GOP lawmakers had publicly expressed scepticism about the future of the 12-nation Trans-Pacific Partnership (TPP) ahead of a presidential election in which both major candidates opposed the deal.
But staff level conversations between the White House and Congress had continued behind the scenes to prepare for a potential vote during the lame duck congressional session that could begin next week.
Those conversations have halted since Trump's upset victory over Democrat Hillary Clinton, according to officials involved in the process. The prospect of House Speaker Paul Ryan, R-Wis., and Senate Majority Leader Mitch McConnell, R-Ky., moving forward over Trump's objections to the largest regional trade and regulatory deal in history is viewed as a non-starter among free trade proponents.
The TPP's collapse denies President Barack Obama the economic cornerstone of his administration's attempt to rebalance the nation's foreign policy attention toward Asia as a hedge to China's growing economic and military clout.
The accord was viewed as a test of US leadership in the region, and Obama will face disappointed leaders of other TPP countries next week at the Asia Pacific Economic Cooperation summit in Peru.
Administration officials said they are not abandoning the deal and emphasised that Obama will continue to talk about the economic and strategic benefit. But Chinese officials are expected to use the Peru forum to tout their own Asian trade deal that does not include the United States.
"We have worked closely with Congress to resolve outstanding issues and are ready to move forward, but this is a legislative process and it's up to Congressional leaders as to whether and when this moves forward," said Matthew McAlvanah, spokesman for US Trade Representative Michael Froman.
White House press secretary Josh Earnest said Obama and McConnell spoke after the election about the priorities for the lame duck session. He did not say whether TPP remained on the table, adding only that Obama "does continue to believe that this is the best opportunity that the Congress has to take advantage of the benefits of a Trans-Pacific Partnership."
The bigger question is whether the demise of TPP marks the beginning of a radical reinvention of the United States' positioning in the global economy under Trump. During his campaign, Trump tapped into voters' economic anxiety and blamed free trade deals for harming American manufacturing workers. He vowed to rip up long-standing accords, including the North American Free Trade Agreement signed in 1994, and impose double-digits tariffs on major US trading partners China and Mexico.
The electorate that President-elect Trump was able to successfully tap into is one that feels a tremendous amount of economic uncertainty. And much of that they're blaming on the forces of globalisation, fairly or not.
"The electorate that President-elect Trump was able to successfully tap into is one that feels a tremendous amount of economic uncertainty.

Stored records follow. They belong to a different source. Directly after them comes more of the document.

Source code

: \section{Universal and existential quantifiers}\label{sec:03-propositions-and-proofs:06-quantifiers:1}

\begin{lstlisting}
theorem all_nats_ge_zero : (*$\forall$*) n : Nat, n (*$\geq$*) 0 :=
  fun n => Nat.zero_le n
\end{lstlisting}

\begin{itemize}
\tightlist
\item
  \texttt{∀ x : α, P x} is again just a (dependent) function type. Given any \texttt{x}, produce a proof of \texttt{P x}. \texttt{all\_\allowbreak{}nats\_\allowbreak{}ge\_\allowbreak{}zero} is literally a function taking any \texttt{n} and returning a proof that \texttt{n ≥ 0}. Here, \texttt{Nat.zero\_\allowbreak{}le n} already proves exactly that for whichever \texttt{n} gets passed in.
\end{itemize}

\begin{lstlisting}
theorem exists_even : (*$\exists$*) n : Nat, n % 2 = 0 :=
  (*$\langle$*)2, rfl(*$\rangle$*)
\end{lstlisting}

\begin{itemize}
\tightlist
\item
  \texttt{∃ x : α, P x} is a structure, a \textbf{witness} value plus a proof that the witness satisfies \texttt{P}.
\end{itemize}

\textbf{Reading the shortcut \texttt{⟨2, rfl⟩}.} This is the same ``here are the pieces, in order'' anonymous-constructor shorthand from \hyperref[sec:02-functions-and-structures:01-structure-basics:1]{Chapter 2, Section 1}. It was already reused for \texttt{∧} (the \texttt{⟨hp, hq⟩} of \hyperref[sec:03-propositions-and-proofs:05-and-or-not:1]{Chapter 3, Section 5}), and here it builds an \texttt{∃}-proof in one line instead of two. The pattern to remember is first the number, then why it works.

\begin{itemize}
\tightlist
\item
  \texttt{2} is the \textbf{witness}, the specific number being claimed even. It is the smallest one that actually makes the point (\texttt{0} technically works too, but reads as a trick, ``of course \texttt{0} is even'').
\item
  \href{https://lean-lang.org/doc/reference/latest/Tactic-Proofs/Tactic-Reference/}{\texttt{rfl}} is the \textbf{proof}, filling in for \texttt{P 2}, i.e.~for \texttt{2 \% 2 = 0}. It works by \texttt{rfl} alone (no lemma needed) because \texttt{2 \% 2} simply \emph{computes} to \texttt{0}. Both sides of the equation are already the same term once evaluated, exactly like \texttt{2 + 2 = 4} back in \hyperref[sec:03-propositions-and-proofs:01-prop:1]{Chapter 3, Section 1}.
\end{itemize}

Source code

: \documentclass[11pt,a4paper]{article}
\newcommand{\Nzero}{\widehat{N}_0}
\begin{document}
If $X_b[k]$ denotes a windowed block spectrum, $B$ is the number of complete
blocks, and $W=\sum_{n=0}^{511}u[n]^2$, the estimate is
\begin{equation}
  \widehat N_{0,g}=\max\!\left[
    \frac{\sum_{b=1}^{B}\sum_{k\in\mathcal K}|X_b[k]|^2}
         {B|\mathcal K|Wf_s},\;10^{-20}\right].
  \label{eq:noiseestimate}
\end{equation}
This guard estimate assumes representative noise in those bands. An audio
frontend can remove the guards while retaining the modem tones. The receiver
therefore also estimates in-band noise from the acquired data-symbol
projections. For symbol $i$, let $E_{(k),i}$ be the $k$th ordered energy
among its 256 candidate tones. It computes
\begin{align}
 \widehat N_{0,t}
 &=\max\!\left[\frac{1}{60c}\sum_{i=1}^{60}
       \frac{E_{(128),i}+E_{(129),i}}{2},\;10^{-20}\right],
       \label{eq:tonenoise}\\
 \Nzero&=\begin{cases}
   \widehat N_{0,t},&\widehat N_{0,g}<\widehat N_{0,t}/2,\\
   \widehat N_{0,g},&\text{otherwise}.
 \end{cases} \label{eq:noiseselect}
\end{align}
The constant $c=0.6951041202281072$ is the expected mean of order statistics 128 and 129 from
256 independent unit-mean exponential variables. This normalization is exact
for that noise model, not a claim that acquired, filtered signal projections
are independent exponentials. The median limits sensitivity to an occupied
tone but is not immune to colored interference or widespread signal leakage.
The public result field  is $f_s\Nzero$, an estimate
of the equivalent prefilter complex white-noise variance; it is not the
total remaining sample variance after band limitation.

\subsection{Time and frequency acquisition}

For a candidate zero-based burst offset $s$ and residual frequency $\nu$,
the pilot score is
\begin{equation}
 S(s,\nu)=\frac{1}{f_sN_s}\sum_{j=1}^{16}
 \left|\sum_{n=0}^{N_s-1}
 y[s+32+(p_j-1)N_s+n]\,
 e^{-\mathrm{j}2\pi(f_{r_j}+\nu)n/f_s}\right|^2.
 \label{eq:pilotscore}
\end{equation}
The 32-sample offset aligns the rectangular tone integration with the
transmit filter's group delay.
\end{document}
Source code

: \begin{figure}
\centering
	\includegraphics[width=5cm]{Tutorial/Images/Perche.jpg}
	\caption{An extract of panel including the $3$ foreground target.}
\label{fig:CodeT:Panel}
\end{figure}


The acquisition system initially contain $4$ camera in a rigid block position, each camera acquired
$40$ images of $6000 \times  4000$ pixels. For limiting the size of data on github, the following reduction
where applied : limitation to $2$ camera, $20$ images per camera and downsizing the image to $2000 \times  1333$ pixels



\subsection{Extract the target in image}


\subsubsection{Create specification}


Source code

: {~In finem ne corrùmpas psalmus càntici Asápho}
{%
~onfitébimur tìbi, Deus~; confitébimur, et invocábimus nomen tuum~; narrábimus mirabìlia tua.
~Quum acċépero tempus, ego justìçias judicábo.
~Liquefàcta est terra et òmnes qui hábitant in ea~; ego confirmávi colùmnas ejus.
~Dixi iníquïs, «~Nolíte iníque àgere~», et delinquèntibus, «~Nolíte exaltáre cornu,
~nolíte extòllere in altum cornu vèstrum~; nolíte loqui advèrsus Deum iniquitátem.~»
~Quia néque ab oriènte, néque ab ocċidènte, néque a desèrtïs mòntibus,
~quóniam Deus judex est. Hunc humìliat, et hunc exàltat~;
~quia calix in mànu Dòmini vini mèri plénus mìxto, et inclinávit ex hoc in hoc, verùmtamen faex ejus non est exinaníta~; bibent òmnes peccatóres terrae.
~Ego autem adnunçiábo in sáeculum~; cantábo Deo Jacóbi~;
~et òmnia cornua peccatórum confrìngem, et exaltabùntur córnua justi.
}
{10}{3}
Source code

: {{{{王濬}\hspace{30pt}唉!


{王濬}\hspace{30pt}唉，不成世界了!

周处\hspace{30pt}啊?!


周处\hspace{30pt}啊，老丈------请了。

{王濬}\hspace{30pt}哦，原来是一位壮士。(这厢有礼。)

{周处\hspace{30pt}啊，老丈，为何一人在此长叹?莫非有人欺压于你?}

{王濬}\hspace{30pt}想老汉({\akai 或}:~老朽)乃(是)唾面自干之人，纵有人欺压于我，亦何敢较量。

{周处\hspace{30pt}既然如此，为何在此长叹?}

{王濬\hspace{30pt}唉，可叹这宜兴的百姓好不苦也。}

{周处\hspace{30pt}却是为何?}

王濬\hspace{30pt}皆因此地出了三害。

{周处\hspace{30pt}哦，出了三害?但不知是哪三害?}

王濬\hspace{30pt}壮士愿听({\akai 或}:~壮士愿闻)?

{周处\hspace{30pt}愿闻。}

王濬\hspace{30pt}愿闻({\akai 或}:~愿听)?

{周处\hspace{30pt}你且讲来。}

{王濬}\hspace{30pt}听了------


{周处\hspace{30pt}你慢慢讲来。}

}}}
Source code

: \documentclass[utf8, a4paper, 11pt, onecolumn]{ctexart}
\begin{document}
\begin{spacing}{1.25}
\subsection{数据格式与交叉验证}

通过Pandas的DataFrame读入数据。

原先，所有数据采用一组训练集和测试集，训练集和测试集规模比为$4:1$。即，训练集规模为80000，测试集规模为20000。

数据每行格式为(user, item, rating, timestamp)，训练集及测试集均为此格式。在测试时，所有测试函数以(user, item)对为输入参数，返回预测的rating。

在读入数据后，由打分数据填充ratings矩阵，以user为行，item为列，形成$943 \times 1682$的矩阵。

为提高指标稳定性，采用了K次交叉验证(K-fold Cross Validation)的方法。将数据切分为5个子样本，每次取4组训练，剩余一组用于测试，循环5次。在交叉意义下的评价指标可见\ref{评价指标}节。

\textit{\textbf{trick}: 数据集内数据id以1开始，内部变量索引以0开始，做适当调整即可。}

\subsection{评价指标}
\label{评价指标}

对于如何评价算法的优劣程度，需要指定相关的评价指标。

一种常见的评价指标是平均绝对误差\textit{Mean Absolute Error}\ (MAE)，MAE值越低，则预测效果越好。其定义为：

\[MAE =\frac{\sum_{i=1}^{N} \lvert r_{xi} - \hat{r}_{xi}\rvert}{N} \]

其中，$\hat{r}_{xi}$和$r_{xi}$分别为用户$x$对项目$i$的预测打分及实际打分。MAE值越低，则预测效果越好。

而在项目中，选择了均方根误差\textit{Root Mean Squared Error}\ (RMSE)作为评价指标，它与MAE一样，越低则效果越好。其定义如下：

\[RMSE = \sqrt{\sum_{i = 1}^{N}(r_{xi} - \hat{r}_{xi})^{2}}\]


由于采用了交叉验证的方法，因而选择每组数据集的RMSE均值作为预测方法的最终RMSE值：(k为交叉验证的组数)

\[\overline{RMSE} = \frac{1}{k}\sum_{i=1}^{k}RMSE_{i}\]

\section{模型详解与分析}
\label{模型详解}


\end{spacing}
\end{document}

And much of that they're blaming on the forces of globalisation, fairly or not," said Chad Bown, senior fellow at the Peterson Institute for International Economic. "TPP got caught up in that."
In addition, Trump has said he would label China a currency manipulator on his first day in office - a move that some experts have cautioned could be the first step in igniting a trade war with damaging ramifications for the US economy.
Even a modest increase in duties on Chinese and Mexican imports could have significant consequences. A report issued by Barclays this week estimated that instituting 15 and 7 per cent tariffs on China and Mexico, respectively, would shave about half a percentage point from growth next year.
In an interview, Trump economic adviser Judy Shelton, co-director of the Sound Money Project, argued that addressing currency manipulation could actually help facilitate international trade by forcing countries to adhere to the same standards.
"It doesn't mean you're a protectionist," she said. "Currency depreciation is not competing. It's cheating."
In the weeks leading up to the election, senior Obama administration officials had fanned across the country to tout the benefits of the TPP deal -- and to warn of consequences if it failed to pass. A White House analysis found that if Japan were to enter into a free-trade agreement with China instead, more than US$5 billion in US exports and millions of jobs could be threatened.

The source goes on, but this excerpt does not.